Pautadas pela luta por igualdade de direitos entre homens e mulheres e pelo repúdio ao sexismo, as feministas questionavam a natureza patriarcal da sociedade, batalhavam vagas no mercado de trabalho e começaram a ocupar, gradativamente, cargos públicos, transformando a concepção do papel cultural a ser desempenhado pela mulher.

Avanços significativos aconteceram nesse sentido, mas ainda hoje, posturas machistas – explícitas ou não – predominam em muitos círculos sociais. Ser mulher implica, não raro, lidar com a discriminação intelectual, receber remunerações menores e sofrer violência física. Essa realidade não só fere os princípios apregoados quatro décadas atrás, como põe em xeque a real superação do modelo patriarcal de organização da sociedade.

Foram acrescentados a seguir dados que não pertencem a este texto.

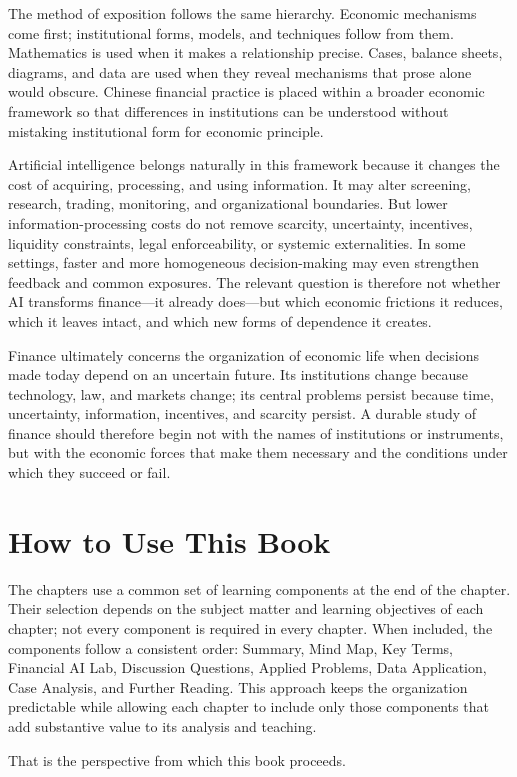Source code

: The method of exposition follows the same hierarchy. Economic mechanisms come first; institutional forms, models, and techniques follow from them. Mathematics is used when it makes a relationship precise. Cases, balance sheets, diagrams, and data are used when they reveal mechanisms that prose alone would obscure. Chinese financial practice is placed within a broader economic framework so that differences in institutions can be understood without mistaking institutional form for economic principle.

Artificial intelligence belongs naturally in this framework because it changes the cost of acquiring, processing, and using information. It may alter screening, research, trading, monitoring, and organizational boundaries. But lower information-processing costs do not remove scarcity, uncertainty, incentives, liquidity constraints, legal enforceability, or systemic externalities. In some settings, faster and more homogeneous decision-making may even strengthen feedback and common exposures. The relevant question is therefore not whether AI transforms finance---it already does---but which economic frictions it reduces, which it leaves intact, and which new forms of dependence it creates.

Finance ultimately concerns the organization of economic life when decisions made today depend on an uncertain future. Its institutions change because technology, law, and markets change; its central problems persist because time, uncertainty, information, incentives, and scarcity persist. A durable study of finance should therefore begin not with the names of institutions or instruments, but with the economic forces that make them necessary and the conditions under which they succeed or fail.

\section*{How to Use This Book}

The chapters use a common set of learning components at the end of the chapter. Their selection depends on the subject matter and learning objectives of each chapter; not every component is required in every chapter. When included, the components follow a consistent order: Summary, Mind Map, Key Terms, Financial AI Lab, Discussion Questions, Applied Problems, Data Application, Case Analysis, and Further Reading. This approach keeps the organization predictable while allowing each chapter to include only those components that add substantive value to its analysis and teaching.

That is the perspective from which this book proceeds.
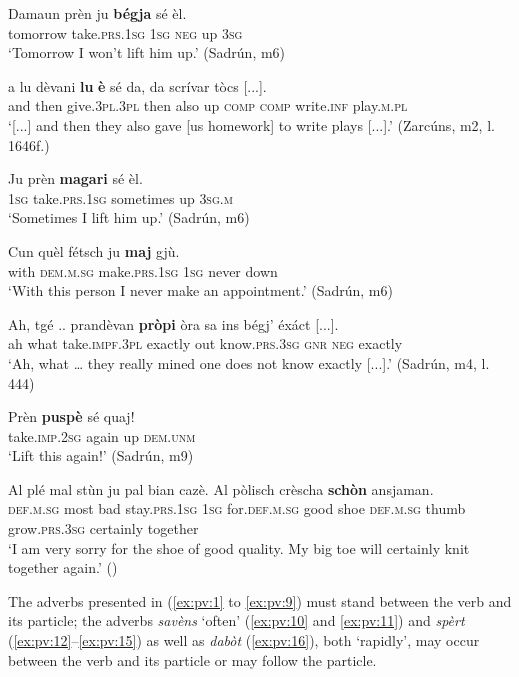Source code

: \ea\label{ex:pv:3}
\gll   Damaun prèn ju \textbf{bégja} sé èl.\\
     tomorrow take.\textsc{prs.1sg} \textsc{1sg} \textsc{neg} up \textsc{3sg}\\
\glt `Tomorrow I won’t lift him up.' (Sadrún, m6)
\z

\ea\label{ex:pv:4}
\gll    [...] a lu dèvani \textbf{lu} \textbf{è} sé da, da scrívar tòcs [...].\\
{} and then give.\textsc{3pl.3pl} then also up \textsc{comp} \textsc{comp} write.\textsc{inf} play.\textsc{m.pl}\\
\glt `[...] and then they also gave [us homework] to write plays [...].' (Zarcúns, m2, l. 1646f.)
\z

\ea
\label{ex:pv:5}
\gll  Ju prèn \textbf{magari} sé èl.  \\
\textsc{1sg} take.\textsc{prs.1sg} sometimes up \textsc{3sg.m}\\
\glt `Sometimes I lift him up.' (Sadrún, m6)
\z

\ea
\label{ex:pv:6}
\gll  Cun quèl fétsch ju \textbf{maj} gjù.  \\
with \textsc{dem.m.sg} make.\textsc{prs.1sg} \textsc{1sg} never down\\
\glt `With this person I never make an appointment.' (Sadrún, m6)
\z

\ea
\label{ex:pv:7}
\gll   Ah, tgé .. prandèvan \textbf{pròpi} òra sa ins bégj' éxáct [...]. \\
ah what {} take.\textsc{impf.3pl} exactly out know.\textsc{prs.3sg} \textsc{gnr} \textsc{neg} exactly\\
\glt `Ah, what … they really mined one does not know exactly [...].' (Sadrún, m4, l. 444)
\z

\ea
\label{ex:pv:8}
\gll  Prèn \textbf{puspè} sé quaj! \\
take.\textsc{imp.2sg} again up \textsc{dem.unm}  \\
\glt `Lift this again!' (Sadrún, m9)
\z

\ea
\label{ex:pv:9}
\gll  Al plé mal stùn ju pal bian cazè. Al pòlisch crèscha \textbf{schòn} ansjaman.\\
     \textsc{def.m.sg}  most bad stay.\textsc{prs.1sg}  \textsc{1sg} for.\textsc{def.m.sg} good shoe \textsc{def.m.sg} thumb grow.\textsc{prs.3sg}  certainly together\\
\glt `I am very sorry for the shoe of good quality. My big toe will certainly knit together again.' (\citealt[51]{Berther1998})
\z

The adverbs presented in (\ref{ex:pv:1} to \ref{ex:pv:9}) must stand between the verb and its particle;  the adverbs \textit{savèns} `often' (\ref{ex:pv:10} and \ref{ex:pv:11}) and \textit{spèrt}  (\ref{ex:pv:12}--\ref{ex:pv:15}) as well as \textit{dabòt} (\ref{ex:pv:16}), both `rapidly', may occur between the verb and its particle or may follow the particle.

Para refletir sobre essa questão, o Olhar Virtual entrevistou Eliane Bessa, socióloga do Programa de Pós-graduação em Urbanismo da Faculdade de Arquitetura e Urbanismo (Prourb) e Maria Magdala Vasconcelos, diretora da Escola de Serviço Social (ESS). Confira abaixo as contribuições das duas pesquisadoras para a discussão.

 

Maria Magdala Vasconcelos
diretora da Escola de Serviço Social

"Alguns atributos sociais masculinos, como a associação entre o homem e a razão e a idéia do homem como expressão máxima do sujeito no espaço político, são, ainda hoje, fortes nas camadas de mais baixa renda; nas camadas mais esclarecidas, porém, existe uma busca de igualdade nas condições sociais entre homem e mulher.

Nas gerações anteriores, o homem era mesmo a figura portadora da razão, da decisão, do comando, do poder; ele era considerado o protetor e o provedor, mas com os anos 60, a mulher passa não só a reclamar, mas também a ocupar novos espaços públicos. Hoje, as divisões, na organização da casa e no prover do lar, estão notadamente mais igualitárias.

A partir dos anos 60, a organização dos movimentos de mulheres, principalmente o movimento feminista, foi um marco significativo na conquista da autonomia das mulheres; elas passaram a lutar para exercer efetivamente sua cidadania. A mulher passa a se colocar como um sujeito político, barganhando um espaço para que suas demandas fossem atendidas.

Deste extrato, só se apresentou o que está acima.